What is being asked — Reproduce the records word for word, with nothing left out.

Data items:
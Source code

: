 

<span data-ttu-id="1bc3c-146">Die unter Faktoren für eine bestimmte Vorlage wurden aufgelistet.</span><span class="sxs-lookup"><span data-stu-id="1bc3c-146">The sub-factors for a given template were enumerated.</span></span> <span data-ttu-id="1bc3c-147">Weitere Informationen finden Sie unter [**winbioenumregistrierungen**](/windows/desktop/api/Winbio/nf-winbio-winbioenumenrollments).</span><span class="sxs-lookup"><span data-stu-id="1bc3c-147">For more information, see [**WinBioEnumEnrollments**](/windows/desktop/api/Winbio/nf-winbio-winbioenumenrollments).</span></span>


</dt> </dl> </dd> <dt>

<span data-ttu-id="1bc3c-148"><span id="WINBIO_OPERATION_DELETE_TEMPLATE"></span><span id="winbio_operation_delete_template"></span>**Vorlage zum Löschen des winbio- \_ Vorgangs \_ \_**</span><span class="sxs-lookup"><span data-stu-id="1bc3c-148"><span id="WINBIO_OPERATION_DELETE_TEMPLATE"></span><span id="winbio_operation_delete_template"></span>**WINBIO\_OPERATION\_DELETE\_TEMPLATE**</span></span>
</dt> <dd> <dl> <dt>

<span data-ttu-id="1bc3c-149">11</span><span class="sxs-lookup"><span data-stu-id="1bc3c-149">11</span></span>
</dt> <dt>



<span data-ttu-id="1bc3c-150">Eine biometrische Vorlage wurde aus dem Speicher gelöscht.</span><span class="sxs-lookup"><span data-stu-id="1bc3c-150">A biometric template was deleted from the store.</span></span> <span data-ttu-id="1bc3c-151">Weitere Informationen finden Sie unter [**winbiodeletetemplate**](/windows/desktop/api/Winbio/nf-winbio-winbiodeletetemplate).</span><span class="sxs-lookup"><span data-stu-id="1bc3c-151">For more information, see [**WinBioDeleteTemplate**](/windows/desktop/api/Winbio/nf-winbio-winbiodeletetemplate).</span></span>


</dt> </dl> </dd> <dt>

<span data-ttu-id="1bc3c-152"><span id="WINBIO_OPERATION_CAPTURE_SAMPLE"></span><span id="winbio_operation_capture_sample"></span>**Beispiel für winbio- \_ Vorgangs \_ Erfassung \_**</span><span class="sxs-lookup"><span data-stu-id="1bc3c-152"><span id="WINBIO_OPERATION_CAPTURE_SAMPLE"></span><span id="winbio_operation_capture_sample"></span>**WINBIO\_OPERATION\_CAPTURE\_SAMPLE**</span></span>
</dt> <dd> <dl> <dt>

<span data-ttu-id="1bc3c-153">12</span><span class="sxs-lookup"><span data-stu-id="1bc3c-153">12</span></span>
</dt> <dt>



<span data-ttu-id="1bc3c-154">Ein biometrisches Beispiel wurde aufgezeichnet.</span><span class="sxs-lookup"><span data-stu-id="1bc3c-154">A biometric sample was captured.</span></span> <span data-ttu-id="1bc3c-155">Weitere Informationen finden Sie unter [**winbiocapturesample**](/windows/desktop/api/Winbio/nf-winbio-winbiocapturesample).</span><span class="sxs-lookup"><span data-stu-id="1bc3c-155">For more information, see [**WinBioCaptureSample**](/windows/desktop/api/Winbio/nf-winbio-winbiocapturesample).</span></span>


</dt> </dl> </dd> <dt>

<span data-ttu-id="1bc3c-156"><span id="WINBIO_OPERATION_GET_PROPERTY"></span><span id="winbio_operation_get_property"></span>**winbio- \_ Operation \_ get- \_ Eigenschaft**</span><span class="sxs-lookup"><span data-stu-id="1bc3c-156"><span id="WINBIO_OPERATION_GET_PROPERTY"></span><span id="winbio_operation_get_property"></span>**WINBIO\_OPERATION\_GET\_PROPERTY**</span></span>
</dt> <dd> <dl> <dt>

Answer to the problem —
Source code

: 

<span data-ttu-id="1bc3c-146">Die unter Faktoren für eine bestimmte Vorlage wurden aufgelistet.</span><span class="sxs-lookup"><span data-stu-id="1bc3c-146">The sub-factors for a given template were enumerated.</span></span> <span data-ttu-id="1bc3c-147">Weitere Informationen finden Sie unter [**winbioenumregistrierungen**](/windows/desktop/api/Winbio/nf-winbio-winbioenumenrollments).</span><span class="sxs-lookup"><span data-stu-id="1bc3c-147">For more information, see [**WinBioEnumEnrollments**](/windows/desktop/api/Winbio/nf-winbio-winbioenumenrollments).</span></span>


</dt> </dl> </dd> <dt>

<span data-ttu-id="1bc3c-148"><span id="WINBIO_OPERATION_DELETE_TEMPLATE"></span><span id="winbio_operation_delete_template"></span>**Vorlage zum Löschen des winbio- \_ Vorgangs \_ \_**</span><span class="sxs-lookup"><span data-stu-id="1bc3c-148"><span id="WINBIO_OPERATION_DELETE_TEMPLATE"></span><span id="winbio_operation_delete_template"></span>**WINBIO\_OPERATION\_DELETE\_TEMPLATE**</span></span>
</dt> <dd> <dl> <dt>

<span data-ttu-id="1bc3c-149">11</span><span class="sxs-lookup"><span data-stu-id="1bc3c-149">11</span></span>
</dt> <dt>



<span data-ttu-id="1bc3c-150">Eine biometrische Vorlage wurde aus dem Speicher gelöscht.</span><span class="sxs-lookup"><span data-stu-id="1bc3c-150">A biometric template was deleted from the store.</span></span> <span data-ttu-id="1bc3c-151">Weitere Informationen finden Sie unter [**winbiodeletetemplate**](/windows/desktop/api/Winbio/nf-winbio-winbiodeletetemplate).</span><span class="sxs-lookup"><span data-stu-id="1bc3c-151">For more information, see [**WinBioDeleteTemplate**](/windows/desktop/api/Winbio/nf-winbio-winbiodeletetemplate).</span></span>


</dt> </dl> </dd> <dt>

<span data-ttu-id="1bc3c-152"><span id="WINBIO_OPERATION_CAPTURE_SAMPLE"></span><span id="winbio_operation_capture_sample"></span>**Beispiel für winbio- \_ Vorgangs \_ Erfassung \_**</span><span class="sxs-lookup"><span data-stu-id="1bc3c-152"><span id="WINBIO_OPERATION_CAPTURE_SAMPLE"></span><span id="winbio_operation_capture_sample"></span>**WINBIO\_OPERATION\_CAPTURE\_SAMPLE**</span></span>
</dt> <dd> <dl> <dt>

<span data-ttu-id="1bc3c-153">12</span><span class="sxs-lookup"><span data-stu-id="1bc3c-153">12</span></span>
</dt> <dt>



<span data-ttu-id="1bc3c-154">Ein biometrisches Beispiel wurde aufgezeichnet.</span><span class="sxs-lookup"><span data-stu-id="1bc3c-154">A biometric sample was captured.</span></span> <span data-ttu-id="1bc3c-155">Weitere Informationen finden Sie unter [**winbiocapturesample**](/windows/desktop/api/Winbio/nf-winbio-winbiocapturesample).</span><span class="sxs-lookup"><span data-stu-id="1bc3c-155">For more information, see [**WinBioCaptureSample**](/windows/desktop/api/Winbio/nf-winbio-winbiocapturesample).</span></span>


</dt> </dl> </dd> <dt>

<span data-ttu-id="1bc3c-156"><span id="WINBIO_OPERATION_GET_PROPERTY"></span><span id="winbio_operation_get_property"></span>**winbio- \_ Operation \_ get- \_ Eigenschaft**</span><span class="sxs-lookup"><span data-stu-id="1bc3c-156"><span id="WINBIO_OPERATION_GET_PROPERTY"></span><span id="winbio_operation_get_property"></span>**WINBIO\_OPERATION\_GET\_PROPERTY**</span></span>
</dt> <dd> <dl> <dt>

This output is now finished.